*** Source material ***

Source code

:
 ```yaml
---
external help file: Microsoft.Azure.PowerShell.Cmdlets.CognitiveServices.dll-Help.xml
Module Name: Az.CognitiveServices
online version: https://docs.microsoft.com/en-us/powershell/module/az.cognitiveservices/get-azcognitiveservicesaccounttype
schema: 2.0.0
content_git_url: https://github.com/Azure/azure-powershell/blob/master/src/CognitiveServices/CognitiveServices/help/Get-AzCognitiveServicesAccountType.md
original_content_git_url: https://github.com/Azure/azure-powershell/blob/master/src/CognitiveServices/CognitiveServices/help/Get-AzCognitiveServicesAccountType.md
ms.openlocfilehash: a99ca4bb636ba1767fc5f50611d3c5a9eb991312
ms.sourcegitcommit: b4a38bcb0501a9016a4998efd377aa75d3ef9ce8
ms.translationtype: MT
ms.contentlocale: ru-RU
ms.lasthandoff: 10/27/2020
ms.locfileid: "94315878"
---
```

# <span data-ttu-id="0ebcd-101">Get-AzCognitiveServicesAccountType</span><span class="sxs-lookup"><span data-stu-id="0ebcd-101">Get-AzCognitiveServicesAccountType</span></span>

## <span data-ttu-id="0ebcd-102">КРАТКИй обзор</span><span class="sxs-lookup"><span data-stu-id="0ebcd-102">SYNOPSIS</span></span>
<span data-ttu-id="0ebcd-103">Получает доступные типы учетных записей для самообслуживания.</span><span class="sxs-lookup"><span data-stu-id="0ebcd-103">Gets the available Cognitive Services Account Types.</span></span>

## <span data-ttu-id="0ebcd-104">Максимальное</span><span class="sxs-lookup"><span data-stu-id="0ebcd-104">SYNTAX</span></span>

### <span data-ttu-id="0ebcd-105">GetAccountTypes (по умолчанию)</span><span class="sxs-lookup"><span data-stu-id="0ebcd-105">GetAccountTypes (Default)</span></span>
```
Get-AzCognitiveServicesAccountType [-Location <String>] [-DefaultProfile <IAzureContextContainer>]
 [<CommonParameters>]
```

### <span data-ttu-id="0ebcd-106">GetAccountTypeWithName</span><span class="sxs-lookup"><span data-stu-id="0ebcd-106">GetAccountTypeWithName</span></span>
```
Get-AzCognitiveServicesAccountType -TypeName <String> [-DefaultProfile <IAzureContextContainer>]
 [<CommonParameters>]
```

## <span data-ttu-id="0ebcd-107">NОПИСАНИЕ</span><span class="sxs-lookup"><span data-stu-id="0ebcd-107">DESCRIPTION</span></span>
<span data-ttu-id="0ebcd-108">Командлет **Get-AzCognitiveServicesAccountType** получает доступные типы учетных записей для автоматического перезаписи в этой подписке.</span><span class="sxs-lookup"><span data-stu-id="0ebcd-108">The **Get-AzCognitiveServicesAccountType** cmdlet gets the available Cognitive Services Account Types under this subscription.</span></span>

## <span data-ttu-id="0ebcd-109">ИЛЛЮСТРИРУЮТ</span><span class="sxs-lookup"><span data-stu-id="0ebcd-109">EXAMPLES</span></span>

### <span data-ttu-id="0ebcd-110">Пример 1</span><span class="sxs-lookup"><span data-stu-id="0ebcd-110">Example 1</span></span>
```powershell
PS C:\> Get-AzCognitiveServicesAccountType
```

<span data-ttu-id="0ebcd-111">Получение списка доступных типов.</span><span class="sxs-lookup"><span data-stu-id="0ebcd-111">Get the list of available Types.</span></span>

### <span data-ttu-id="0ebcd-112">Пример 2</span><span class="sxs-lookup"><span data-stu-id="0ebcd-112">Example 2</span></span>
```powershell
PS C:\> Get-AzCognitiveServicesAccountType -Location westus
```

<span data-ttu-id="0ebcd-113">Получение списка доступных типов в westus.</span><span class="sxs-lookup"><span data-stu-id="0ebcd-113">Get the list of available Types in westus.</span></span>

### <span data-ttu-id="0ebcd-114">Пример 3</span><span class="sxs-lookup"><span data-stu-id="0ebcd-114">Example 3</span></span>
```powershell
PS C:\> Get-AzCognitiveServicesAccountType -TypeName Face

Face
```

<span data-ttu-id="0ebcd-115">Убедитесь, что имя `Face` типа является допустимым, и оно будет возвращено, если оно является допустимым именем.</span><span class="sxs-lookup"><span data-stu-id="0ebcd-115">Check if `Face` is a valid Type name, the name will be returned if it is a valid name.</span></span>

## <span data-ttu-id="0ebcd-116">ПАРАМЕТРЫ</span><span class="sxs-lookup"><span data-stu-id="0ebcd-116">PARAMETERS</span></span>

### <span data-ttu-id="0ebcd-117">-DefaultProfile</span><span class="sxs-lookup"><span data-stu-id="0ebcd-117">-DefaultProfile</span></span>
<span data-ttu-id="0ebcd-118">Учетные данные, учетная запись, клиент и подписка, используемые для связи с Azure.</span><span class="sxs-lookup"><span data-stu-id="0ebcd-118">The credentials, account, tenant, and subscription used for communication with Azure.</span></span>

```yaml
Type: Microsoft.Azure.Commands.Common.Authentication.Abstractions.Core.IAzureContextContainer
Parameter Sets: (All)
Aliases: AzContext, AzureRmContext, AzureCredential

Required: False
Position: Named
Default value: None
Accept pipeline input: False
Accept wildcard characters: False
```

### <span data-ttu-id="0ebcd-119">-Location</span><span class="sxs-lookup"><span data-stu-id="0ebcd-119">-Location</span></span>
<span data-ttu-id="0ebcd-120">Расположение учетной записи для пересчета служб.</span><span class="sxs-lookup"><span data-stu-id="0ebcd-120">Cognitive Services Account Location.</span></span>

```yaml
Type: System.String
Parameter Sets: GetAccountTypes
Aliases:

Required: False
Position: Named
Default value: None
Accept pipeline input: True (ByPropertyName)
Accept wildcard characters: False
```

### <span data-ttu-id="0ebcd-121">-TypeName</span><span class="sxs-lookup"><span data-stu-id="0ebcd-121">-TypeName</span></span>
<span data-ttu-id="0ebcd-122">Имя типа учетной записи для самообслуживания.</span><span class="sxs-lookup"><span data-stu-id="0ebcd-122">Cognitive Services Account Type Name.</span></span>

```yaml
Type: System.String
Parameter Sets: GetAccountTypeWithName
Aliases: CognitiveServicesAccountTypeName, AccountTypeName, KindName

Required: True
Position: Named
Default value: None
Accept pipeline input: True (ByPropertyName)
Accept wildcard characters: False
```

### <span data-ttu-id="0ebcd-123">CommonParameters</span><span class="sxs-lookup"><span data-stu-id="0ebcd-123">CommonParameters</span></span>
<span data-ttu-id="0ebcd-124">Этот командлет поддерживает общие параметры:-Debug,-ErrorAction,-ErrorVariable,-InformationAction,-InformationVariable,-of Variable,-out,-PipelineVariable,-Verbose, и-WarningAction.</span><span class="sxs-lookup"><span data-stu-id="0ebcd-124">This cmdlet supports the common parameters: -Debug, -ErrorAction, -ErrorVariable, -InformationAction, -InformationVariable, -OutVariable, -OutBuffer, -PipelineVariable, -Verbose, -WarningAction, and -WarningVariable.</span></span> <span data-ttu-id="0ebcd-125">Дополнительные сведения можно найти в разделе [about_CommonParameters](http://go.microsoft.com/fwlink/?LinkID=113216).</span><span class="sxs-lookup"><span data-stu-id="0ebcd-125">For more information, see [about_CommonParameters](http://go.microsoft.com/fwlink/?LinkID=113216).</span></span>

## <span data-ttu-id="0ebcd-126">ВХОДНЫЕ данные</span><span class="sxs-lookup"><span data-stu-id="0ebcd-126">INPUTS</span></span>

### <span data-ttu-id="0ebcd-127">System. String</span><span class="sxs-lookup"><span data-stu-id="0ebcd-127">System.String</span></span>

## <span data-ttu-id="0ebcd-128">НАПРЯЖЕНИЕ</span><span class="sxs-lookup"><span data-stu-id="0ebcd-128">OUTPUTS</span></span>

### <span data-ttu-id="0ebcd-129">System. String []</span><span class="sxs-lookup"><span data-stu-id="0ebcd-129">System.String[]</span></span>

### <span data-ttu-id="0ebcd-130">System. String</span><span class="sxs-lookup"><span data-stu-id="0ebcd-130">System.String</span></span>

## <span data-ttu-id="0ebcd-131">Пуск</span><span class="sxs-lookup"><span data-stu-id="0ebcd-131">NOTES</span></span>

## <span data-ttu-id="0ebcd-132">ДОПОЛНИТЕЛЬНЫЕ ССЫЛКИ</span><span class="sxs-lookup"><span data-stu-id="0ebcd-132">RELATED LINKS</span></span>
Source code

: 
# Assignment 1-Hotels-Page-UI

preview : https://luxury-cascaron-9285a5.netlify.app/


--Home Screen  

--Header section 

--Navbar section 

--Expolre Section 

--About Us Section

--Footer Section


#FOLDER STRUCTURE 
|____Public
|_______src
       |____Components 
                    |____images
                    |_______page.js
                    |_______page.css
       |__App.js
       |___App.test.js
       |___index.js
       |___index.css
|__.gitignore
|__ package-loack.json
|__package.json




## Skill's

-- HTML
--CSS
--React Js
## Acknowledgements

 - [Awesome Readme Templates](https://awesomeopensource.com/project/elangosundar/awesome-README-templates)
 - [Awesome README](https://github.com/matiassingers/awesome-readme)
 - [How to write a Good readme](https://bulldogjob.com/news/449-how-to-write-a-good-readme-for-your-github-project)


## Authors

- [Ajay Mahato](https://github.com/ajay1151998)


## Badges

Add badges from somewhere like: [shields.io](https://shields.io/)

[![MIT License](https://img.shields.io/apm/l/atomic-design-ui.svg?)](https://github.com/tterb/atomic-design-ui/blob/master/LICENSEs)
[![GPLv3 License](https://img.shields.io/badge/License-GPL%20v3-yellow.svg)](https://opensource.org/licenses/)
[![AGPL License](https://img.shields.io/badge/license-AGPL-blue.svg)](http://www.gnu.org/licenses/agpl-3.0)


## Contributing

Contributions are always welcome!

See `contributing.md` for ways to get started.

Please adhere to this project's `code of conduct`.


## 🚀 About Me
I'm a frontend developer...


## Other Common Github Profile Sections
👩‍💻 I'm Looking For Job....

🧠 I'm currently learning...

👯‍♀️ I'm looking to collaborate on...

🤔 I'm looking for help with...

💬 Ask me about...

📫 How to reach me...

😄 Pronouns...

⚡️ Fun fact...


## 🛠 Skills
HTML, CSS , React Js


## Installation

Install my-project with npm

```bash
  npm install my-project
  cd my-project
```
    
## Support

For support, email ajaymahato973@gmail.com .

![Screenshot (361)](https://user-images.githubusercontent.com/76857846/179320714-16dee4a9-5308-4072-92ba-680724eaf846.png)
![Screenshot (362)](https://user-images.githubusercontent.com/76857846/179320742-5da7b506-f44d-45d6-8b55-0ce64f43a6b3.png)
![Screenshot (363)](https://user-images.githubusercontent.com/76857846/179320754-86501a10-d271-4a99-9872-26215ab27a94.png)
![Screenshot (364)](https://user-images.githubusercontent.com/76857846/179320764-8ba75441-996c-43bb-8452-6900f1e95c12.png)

*** End of Source material ***

Task item
Write the lines out verbatim, from the one with "## 🚀 About Me" through the last line of the entries, and stop there.

Result of the task
## 🚀 About Me
I'm a frontend developer...


## Other Common Github Profile Sections
👩‍💻 I'm Looking For Job....

🧠 I'm currently learning...

👯‍♀️ I'm looking to collaborate on...

🤔 I'm looking for help with...

💬 Ask me about...

📫 How to reach me...

😄 Pronouns...

⚡️ Fun fact...


## 🛠 Skills
HTML, CSS , React Js


## Installation

Install my-project with npm

```bash
  npm install my-project
  cd my-project
```
    
## Support

For support, email ajaymahato973@gmail.com .

![Screenshot (361)](https://user-images.githubusercontent.com/76857846/179320714-16dee4a9-5308-4072-92ba-680724eaf846.png)
![Screenshot (362)](https://user-images.githubusercontent.com/76857846/179320742-5da7b506-f44d-45d6-8b55-0ce64f43a6b3.png)
![Screenshot (363)](https://user-images.githubusercontent.com/76857846/179320754-86501a10-d271-4a99-9872-26215ab27a94.png)
![Screenshot (364)](https://user-images.githubusercontent.com/76857846/179320764-8ba75441-996c-43bb-8452-6900f1e95c12.png)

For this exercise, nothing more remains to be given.